For any of you who have never done this, let’s be honest - it’s quite daunting. What if it doesn’t work for me? What if this is just for the Old Covenant and now we are free from the Law? Is this irresponsible given my situation? What if God is calling me to give only in other ways? I have asked the same questions.

So our treasurer John Belmont would like to help us put God to the test. Here’s the deal. He will arrange, for anyone who wants to, a three month tithing trial. You tithe and pray during that time that God will bless you in your life and provide for all your needs financially. If, at the end of that time you can conclude that he has blessed you and provided for you (and I think he will) then you’ll have grown in faith and released resources for the kingdom.

And if for any reason you feel he has not blessed you and allowed you to get into trouble financially then John will refund you. There’ll be no questions asked, no judging, no pressure, no assumption of failure, no guilt… you’ll get your money back and that will be the end of it. His details are on the notice sheet.
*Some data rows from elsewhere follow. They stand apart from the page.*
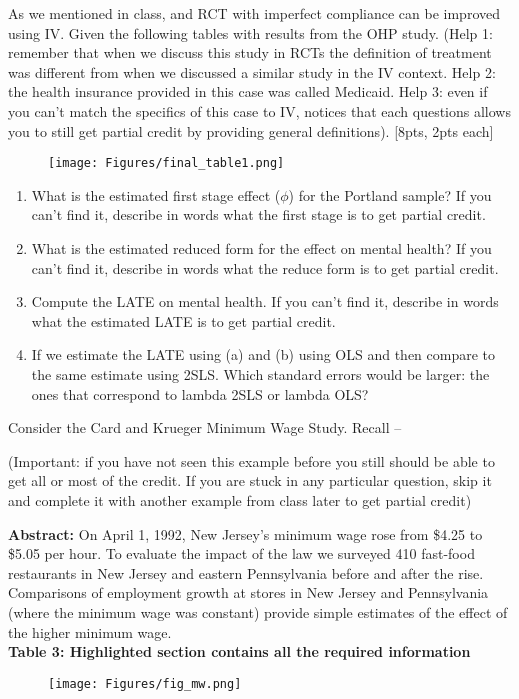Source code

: \item As we mentioned in class, and RCT with imperfect compliance can be improved using IV. Given the following tables with results from the OHP study. 
(Help 1: remember that when we discuss this study in RCTs the definition of treatment was different from when we discussed a similar study in the IV context. Help 2: the health insurance provided in this case was called Medicaid. Help 3: even if you can't match the specifics of this case to IV, notices that each questions allows you to still get partial credit by providing general definitions). [8pts, 2pts each]
 \begin{figure}[H]
    \centering
    \texttt{[image: Figures/final\_table1.png]}
    \label{}
\end{figure}
 \begin{enumerate}[label=\alph*)]
    \item What is the estimated first stage effect ($\phi$) for the Portland sample? If you can’t find it, describe in words what the first stage is to get partial credit. 
    \vspace{2cm}
    \item What is the estimated reduced form for the effect on mental health? If you can’t find it, describe in words what the reduce form is to get partial credit.
    \vspace{2cm}
    \item Compute the LATE on mental health. If you can’t find it, describe in words what the estimated LATE is to get partial credit. 
    \vspace{2cm}
    \item If we estimate the LATE using (a) and (b) using OLS and then compare to the same estimate using 2SLS. Which standard errors would be larger: the ones that correspond to lambda 2SLS or lambda OLS?
    \vspace{2cm}
   \end{enumerate}


\newpage
Consider the Card and Krueger Minimum Wage Study. Recall --   

(Important: if you have not seen this example before you still should be able to get all or most of the credit. If you are stuck in any particular question, skip it and complete it with another example from class later to get partial credit)

\textbf{Abstract:} 
On April 1, 1992, New Jersey's minimum wage rose from \$4.25 to \$5.05 per hour. To evaluate the impact of the law we surveyed 410 fast-food restaurants in New Jersey and eastern Pennsylvania before and after the rise. Comparisons of employment growth at stores in New Jersey and Pennsylvania (where the minimum wage was constant) provide simple estimates of the effect of the higher minimum wage.
\\
\textbf{Table 3: Highlighted section contains all the required information}
 \begin{figure}[H]
    \centering
    \texttt{[image: Figures/fig\_mw.png]}
    \label{}
\end{figure}

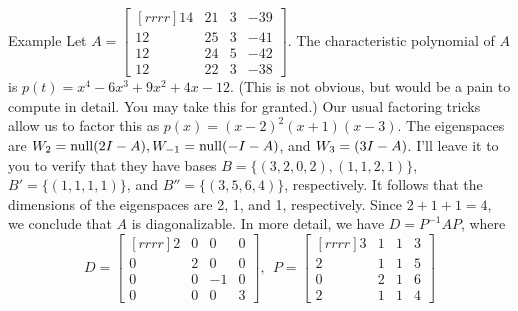 \begin{frame}{Example}
Let $A=\begin{bmatrix}[rrrr]
14 & 21 & 3 & -39 \\
12 & 25 & 3 & -41 \\
12 & 24 & 5 & -42 \\
12 & 22 & 3 & -38
\end{bmatrix}$.  
\bpause
The characteristic polynomial of $A$ is $p(t)=x^4 - 6x^3 + 9x^2 + 4x - 12$. (This is not obvious, but would be a pain to compute in detail. You may take this for granted.) 
\bpause
Our usual factoring tricks allow us to factor this as $p(x)=(x-2)^2(x+1)(x-3)$. 
\bpause
The eigenspaces are $W_2=\operatorname{null}(2I-A), W_{-1}=\operatorname{null}(-I-A)$, and $W_3=\null(3I-A)$. I'll leave it to you to verify that they have bases $B=\{ (3,2,0,2), (1,1,2,1)\}$, $B'=\{(1,1,1,1)\}$, and $B''=\{(3,5,6,4)\}$, respectively. 
\bpause
It follows that the dimensions of the eigenspaces are 2, 1, and 1, respectively. Since $2+1+1=4$, we conclude that $A$ is diagonalizable. 
\bpause
In more detail, we have $D=P^{-1}AP$, where 
\[
D=\begin{bmatrix}[rrrr]
2&0&0&0\\
0&2&0&0\\
0&0&-1&0\\
0&0&0&3
\end{bmatrix}, \ \
P=\begin{bmatrix}[rrrr]
3 & 1 & 1 & 3 \\
2 & 1 & 1 & 5 \\
0 & 2 & 1 & 6 \\
2 & 1 & 1 & 4
\end{bmatrix}
\]
\end{frame}

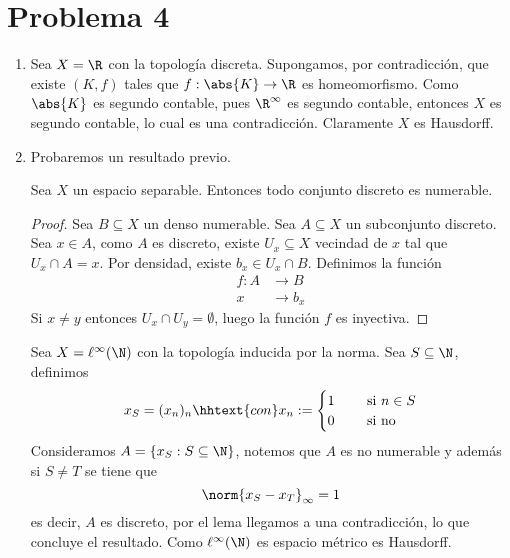 \documentclass{article}
\begin{document}
\section*{Problema 4}
\begin{enumerate}
    \item Sea $X=\R$ con la topología discreta. Supongamos, por contradicción, que existe $(K,f)$
    tales que $f:\abs{K}\to\R$ es homeomorfismo. Como $\abs{K}$ es segundo contable, pues 
    $\R^{\infty}$ es segundo contable, entonces $X$ es segundo contable, lo cual es una 
    contradicción. Claramente $X$ es Hausdorff.

    \item Probaremos un resultado previo.
    \begin{lema}
        Sea $X$ un espacio separable. Entonces todo conjunto discreto es numerable.
    \end{lema}
    \begin{proof}
        Sea $B\subseteq X$ un denso numerable. Sea $A\subseteq X$ un subconjunto discreto. Sea 
        $x\in A$, como $A$ es discreto, existe $U_{x}\subseteq X$ vecindad de $x$ tal que 
        $U_{x}\cap A=x$. Por densidad, existe $b_{x}\in U_{x}\cap B$. Definimos la función
        \begin{align*}
            f:A &\to B \\
            x &\to b_{x}
        \end{align*}
        Si $x\neq y$ entonces $U_{x}\cap U_{y}=\emptyset$, luego la función $f$ es inyectiva.
    \end{proof}

    \noindent Sea $X=\ell^{\infty}(\N)$ con la topología inducida por la norma. Sea 
    $S\subseteq\N$, definimos
    \begin{equation*}
        x_{S}=(x_{n})_{n}\hhtext{con}x_{n}:=\begin{cases}
            1 &\quad\text{ si }n\in S \\
            0 &\quad\text{ si no}
        \end{cases}
    \end{equation*}
    Consideramos $A=\{x_{S}:S\subseteq\N\}$, notemos que $A$ es no numerable y además si $S\neq T$ 
    se tiene que
    \begin{equation*}
        \norm{x_{S}-x_{T}}_{\infty}=1
    \end{equation*}
    es decir, $A$ es discreto, por el lema llegamos a una contradicción, lo que concluye el 
    resultado. Como $\ell^{\infty}(\N)$ es espacio métrico es Hausdorff.


\end{enumerate}
\end{document}
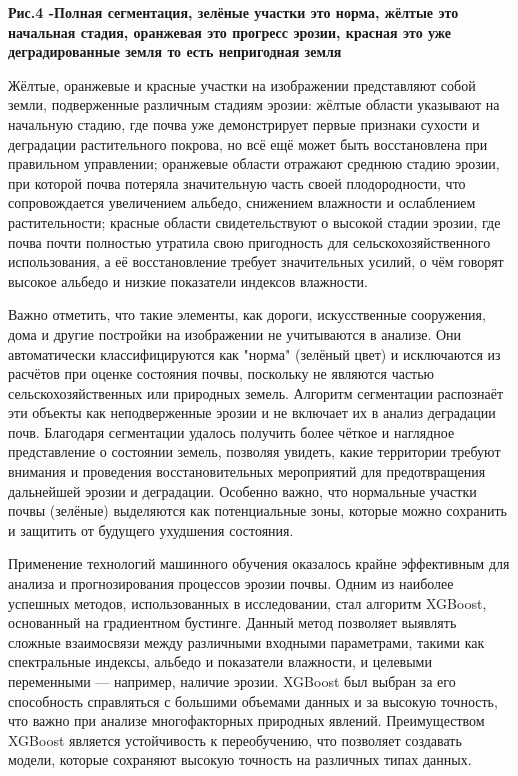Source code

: {\bfseries Рис.4 -Полная сегментация, зелёные участки это норма, жёлтые
это начальная стадия, оранжевая это прогресс эрозии, красная это уже
деградированные земля то есть непригодная земля}

Жёлтые, оранжевые и красные участки на изображении представляют собой
земли, подверженные различным стадиям эрозии: жёлтые области указывают
на начальную стадию, где почва уже демонстрирует первые признаки сухости
и деградации растительного покрова, но всё ещё может быть восстановлена
при правильном управлении; оранжевые области отражают среднюю стадию
эрозии, при которой почва потеряла значительную часть своей
плодородности, что сопровождается увеличением альбедо, снижением
влажности и ослаблением растительности; красные области свидетельствуют
о высокой стадии эрозии, где почва почти полностью утратила свою
пригодность для сельскохозяйственного использования, а её восстановление
требует значительных усилий, о чём говорят высокое альбедо и низкие
показатели индексов влажности.

Важно отметить, что такие элементы, как дороги, искусственные
сооружения, дома и другие постройки на изображении не учитываются в
анализе. Они автоматически классифицируются как "норма" (зелёный цвет) и
исключаются из расчётов при оценке состояния почвы, поскольку не
являются частью сельскохозяйственных или природных земель. Алгоритм
сегментации распознаёт эти объекты как неподверженные эрозии и не
включает их в анализ деградации почв. Благодаря сегментации удалось
получить более чёткое и наглядное представление о состоянии земель,
позволяя увидеть, какие территории требуют внимания и проведения
восстановительных мероприятий для предотвращения дальнейшей эрозии и
деградации. Особенно важно, что нормальные участки почвы (зелёные)
выделяются как потенциальные зоны, которые можно сохранить и защитить от
будущего ухудшения состояния.

Применение технологий машинного обучения оказалось крайне эффективным
для анализа и прогнозирования процессов эрозии почвы. Одним из наиболее
успешных методов, использованных в исследовании, стал алгоритм XGBoost,
основанный на градиентном бустинге. Данный метод позволяет выявлять
сложные взаимосвязи между различными входными параметрами, такими как
спектральные индексы, альбедо и показатели влажности, и целевыми
переменными --- например, наличие эрозии. XGBoost был выбран за его
способность справляться с большими объемами данных и за высокую
точность, что важно при анализе многофакторных природных явлений.
Преимуществом XGBoost является устойчивость к переобучению, что
позволяет создавать модели, которые сохраняют высокую точность на
различных типах данных.

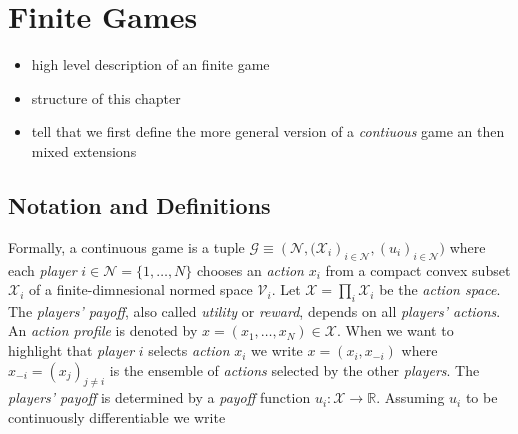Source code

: 
\chapter{Finite Games}\label{chapter:finiteGames}

\begin{itemize}
    \item high level description of an finite game
    \item structure of this chapter
    \item tell that we first define the more general version of a \textit{contiuous} game an then mixed extensions
    
\end{itemize}

\begin{comment}
    We are thus led to the following fundamental question: if all players of a repeated game employ a no-regret updating policy, do their actions converge to a Nash equilibrium of the underlying game? In general, the answer to this question is a resounding “no”. Even in simple, finite games, no-regret learning may cycle [27] and its limit set may contain highly non- rationalizable strategies that assign positive weight only to strictly dominated strategies [48]. As such, our aim in this paper is twofold \cite{mertikopoulos} p.466
\end{comment}

\section{Notation and Definitions}\label{section:notationAndDefinitionsGames}

Formally, a continuous game is a tuple $\mathcal{G} \equiv (\mathcal{N}, {(\mathcal{X}_i})_{i\in\mathcal{N}},{(u_i)}_{i\in\mathcal{N}})$ where each \textit{player} $i \in \mathcal{N} = \{1,\dots,N\}$ chooses an \textit{action} $x_i$ from a compact convex subset $\mathcal{X}_i$ of a finite-dimnesional normed space $\mathcal{V}_i$. Let $\mathcal{X} = \prod_{i}\mathcal{X}_i$ be the \textit{action space}. The \textit{players' payoff}, also called \textit{utility} or \textit{reward}, depends on all \textit{players' actions}. An \textit{action profile} is denoted by $x = (x_1,\dots,x_N) \in \mathcal{X}$. When we want to highlight that \textit{player} $i$ selects \textit{action} $x_i$ we write $x = (x_i,x_{-i})$ where $x_{-i} = {(x_j)}_{j\neq i}$ is the ensemble of \textit{actions} selected by the other \textit{players}. The \textit{players' payoff} is determined by a \textit{payoff }function $u_i : \mathcal{X} \to \mathbb{R} $. Assuming $u_i$ to be continuously differentiable we write 

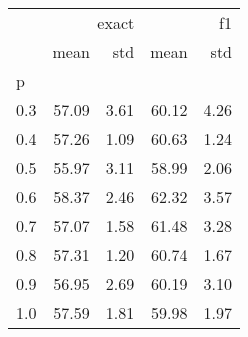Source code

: \begin{tabular}{lrrrr}
\toprule
 & \multicolumn{2}{r}{exact} & \multicolumn{2}{r}{f1} \\
 & mean & std & mean & std \\
p &  &  &  &  \\
\midrule
0.3 & 57.09 & 3.61 & 60.12 & 4.26 \\
0.4 & 57.26 & 1.09 & 60.63 & 1.24 \\
0.5 & 55.97 & 3.11 & 58.99 & 2.06 \\
0.6 & 58.37 & 2.46 & 62.32 & 3.57 \\
0.7 & 57.07 & 1.58 & 61.48 & 3.28 \\
0.8 & 57.31 & 1.20 & 60.74 & 1.67 \\
0.9 & 56.95 & 2.69 & 60.19 & 3.10 \\
1.0 & 57.59 & 1.81 & 59.98 & 1.97 \\
\bottomrule
\end{tabular}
“Bring the whole tithe into the storehouse, that there may be food in my house. Test me in this,” says the Lord Almighty, “and see if I will not throw open the floodgates of heaven and pour out so much blessing that there will not be room enough to store it. I will prevent pests from devouring your crops, and the vines in your fields will not drop their fruit before it is ripe,” says the Lord Almighty. “Then all the nations will call you blessed, for yours will be a delightful land,” says the Lord Almighty.